[Data records]

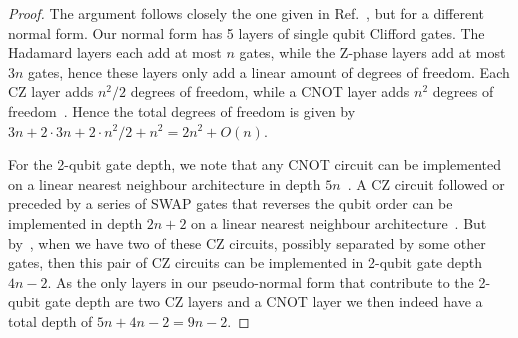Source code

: \documentclass[a4paper,onecolumn,superscriptaddress,11pt,accepted=2020-04-27]{quantumarticle}
\theoremstyle{definition}
\newtheorem{remark}[theorem]{Remark}
\begin{document}
\begin{proof}
    The argument follows closely the one given in Ref.~\cite{maslov2018shorter}, but for a different normal form. Our normal form has 5 layers of single qubit Clifford gates. The Hadamard layers each add at most $n$ gates, while the Z-phase layers add at most $3n$ gates, hence these layers only add a linear amount of degrees of freedom. Each CZ layer adds $n^2/2$ degrees of freedom, while a CNOT layer adds $n^2$ degrees of freedom~\cite[Section I]{maslov2018shorter}. Hence the total degrees of freedom is given by $3n+2 \cdot 3n + 2 \cdot n^2/2 + n^2 = 2n^2 + O(n)$.

    For the 2-qubit gate depth, we note that any CNOT circuit can be implemented on a linear nearest neighbour architecture in depth $5n$~\cite{kutin2007computation}. A CZ circuit followed or preceded by a series of SWAP gates that reverses the qubit order can be implemented in depth $2n+2$ on a linear nearest neighbour architecture~\cite[Thm.~6]{maslov2018shorter}. But by~\cite[Cor. 7]{maslov2018shorter}, when we have two of these CZ circuits, possibly separated by some other gates, then this pair of CZ circuits can be implemented in 2-qubit gate depth $4n-2$. As the only layers in our pseudo-normal form that contribute to the 2-qubit gate depth are two CZ layers and a CNOT layer we then indeed have a total depth of $5n + 4n-2 = 9n - 2$.
\end{proof}

\end{document}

Task statement - Output every record exactly, minus the pictures.

Output of the task -
Source code

: \documentclass[a4paper,onecolumn,superscriptaddress,11pt,accepted=2020-04-27]{quantumarticle}
\theoremstyle{definition}
\newtheorem{remark}[theorem]{Remark}
\begin{document}
\begin{proof}
    The argument follows closely the one given in Ref.~\cite{maslov2018shorter}, but for a different normal form. Our normal form has 5 layers of single qubit Clifford gates. The Hadamard layers each add at most $n$ gates, while the Z-phase layers add at most $3n$ gates, hence these layers only add a linear amount of degrees of freedom. Each CZ layer adds $n^2/2$ degrees of freedom, while a CNOT layer adds $n^2$ degrees of freedom~\cite[Section I]{maslov2018shorter}. Hence the total degrees of freedom is given by $3n+2 \cdot 3n + 2 \cdot n^2/2 + n^2 = 2n^2 + O(n)$.

    For the 2-qubit gate depth, we note that any CNOT circuit can be implemented on a linear nearest neighbour architecture in depth $5n$~\cite{kutin2007computation}. A CZ circuit followed or preceded by a series of SWAP gates that reverses the qubit order can be implemented in depth $2n+2$ on a linear nearest neighbour architecture~\cite[Thm.~6]{maslov2018shorter}. But by~\cite[Cor. 7]{maslov2018shorter}, when we have two of these CZ circuits, possibly separated by some other gates, then this pair of CZ circuits can be implemented in 2-qubit gate depth $4n-2$. As the only layers in our pseudo-normal form that contribute to the 2-qubit gate depth are two CZ layers and a CNOT layer we then indeed have a total depth of $5n + 4n-2 = 9n - 2$.
\end{proof}

\end{document}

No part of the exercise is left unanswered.